Practical Tips for Addressing the “Watermelon Effect”

This post looks at the "watermelon effect". What it is, how to address it, and practical tips to help.

Watermelon Effect in IT

Most IT service management (ITSM) professionals will have heard or read about the increasing importance of their IT organization in enabling employee and business productivity. Words like “outcomes” and “experiences” are now commonplace in ITSM best practice pieces and ITSM tool vendor marketing. However, all this focus can be overly forward-looking such that longtime issues with performance measurement are overlooked.

Of course, there’s a need to look forward to the improvements that will better serve employees and the business. But, it’s also important to realize that there are probably more issues within the status quo than the IT organization currently sees. The root cause of this “issue blindness” needs to be understood and addressed. It’s similar to problem management, where, while the IT service desk is reactively handling incidents, different capabilities are required to remove the root causes of the repeating issues.

So, IT organizations need to understand and address what’s causing their inability to see the various issues that continue to adversely affect employees and the business operations they enable. They need to understand and address what has been termed the “watermelon effect.

What’s the “watermelon effect”?

While the watermelon effect might sound nice, it’s a problem that no IT organization – or any other service-based business function for that matter – wants. The imaginative name describes when an IT organization consistently achieves its agreed performance targets, including service level targets. Still, employees are dissatisfied with their IT services.

Just like the outside of a watermelon, the performance dashboard looks green. All the service level targets have been met, as stated in the internal reporting packs. However, some employees or end-users likely have a different perspective of IT performance based on the services they consume. Because of the issues they experience with their IT services, their view of IT’s performance is red – like the inside of a watermelon. Unfortunately, though, the performance metrics employed by IT only show the surface of the watermelon, and the employee issues continue to go unnoticed and unaddressed.

How to address the watermelon effect

As with most significant issues, the watermelon effect can only be addressed once all those affected know it exists. This is the first step in tackling the watermelon effect – appreciating that traditional IT metrics can fail to reflect what’s most important to employees.

IT organizations might think that the laser focus on operational efficiency is enough. However, efficiency doesn’t equate to effectiveness. In the case of the IT service desk, an issue might be addressed swiftly (with the associated ticket closed). However, the issue is still present for the end-user. The IT service desk was operationally efficient, but the outcome wasn’t as was needed, i.e. the provided support wasn’t effective.
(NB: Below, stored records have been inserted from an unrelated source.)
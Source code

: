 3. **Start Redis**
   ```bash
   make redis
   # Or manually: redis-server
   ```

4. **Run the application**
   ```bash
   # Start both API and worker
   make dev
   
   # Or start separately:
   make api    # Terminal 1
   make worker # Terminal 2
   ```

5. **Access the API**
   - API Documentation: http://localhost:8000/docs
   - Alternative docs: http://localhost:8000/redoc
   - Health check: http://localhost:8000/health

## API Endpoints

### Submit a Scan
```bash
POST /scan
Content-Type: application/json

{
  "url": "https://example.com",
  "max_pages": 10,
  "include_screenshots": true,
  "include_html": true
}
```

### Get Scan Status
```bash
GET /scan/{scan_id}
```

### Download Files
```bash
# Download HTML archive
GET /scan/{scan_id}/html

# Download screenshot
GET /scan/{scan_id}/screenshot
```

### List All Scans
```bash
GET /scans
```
In the face of the aforementioned “all green” dashboard, it can be challenging for an IT organization to appreciate the gap between the IT and end-user perceptions of IT’s performance. However, they must to address the watermelon effect.

10 practical tips for addressing the watermelon effect

  1. Appreciate that there’s likely a difference between the respective service provider and end-user perceptions of IT performance, i.e. the green and red views of the watermelon effect. It’s important to appreciate that how a service looks at the point of creation might differ from the view at the point of consumption.
  2. Understand the likely root cause(s) of the “perception gap” based on industry insight – with the limitations of traditional IT metrics (and service level targets) a probable culprit and experience measurement and management as the most popular solution (along with a cultural change that focuses on outcomes and transparency).
  3. If needed, undertake some initial “quick and dirty” research to understand more about the issues end-users are facing. This isn’t to identify improvement opportunities. Instead, it’s to demonstrate the need for change and experience-related metrics (and to help start the relationships that will eventually facilitate improvements to “what matters most” to end-users).
  4. Identify and involve the right business stakeholders. From those who can help elicit change (in particular, the introduction of experience management) at an organizational level, through those who will prioritize and benefit from changes, to those who will receive related reporting.
  5. Try to look forward rather than back. It’s important to not get bogged down in the many issues that have likely been present for years (the proverbial “skeletons in the closet”). Focus on the needed improvements rather than making excuses for what’s wrong.
  6. Initiate changes with specific goals in mind. Don’t just try to improve things or introduce experience management and XLA targets to “make a difference.” Instead, it’s important to focus on what will address the watermelon effect.
  7. Appreciate that change and the introduction of experience management will incur additional costs. This includes the cost of creating a solution, such as introducing experience measurement and management capabilities, to better understand the watermelon effect and its root causes. Plus, the costs of the individual improvement projects that result from the captured experience data and insights.
  8. Manage people’s expectations. This need is twofold. First, there are the expectations of what the IT service provider should and can deliver. Second, there are the expectations of what change can be achieved and when. Improvements will not happen overnight, so ensure that your plans reflect this. 
  9. Recognize that XLA targets will change over time. This agility allows your organization to be focused on the priorities that will minimize the watermelon effect.
  10. Appreciate that experience-data-driven change needs experience data to measure success. Think of the use of experience management data and insight to minimize the watermelon effect as a feedback loop. Don’t just make changes and hope that they make the desired difference. Instead, continue to use the experience data to measure the extent of success and to drive course correction as needed.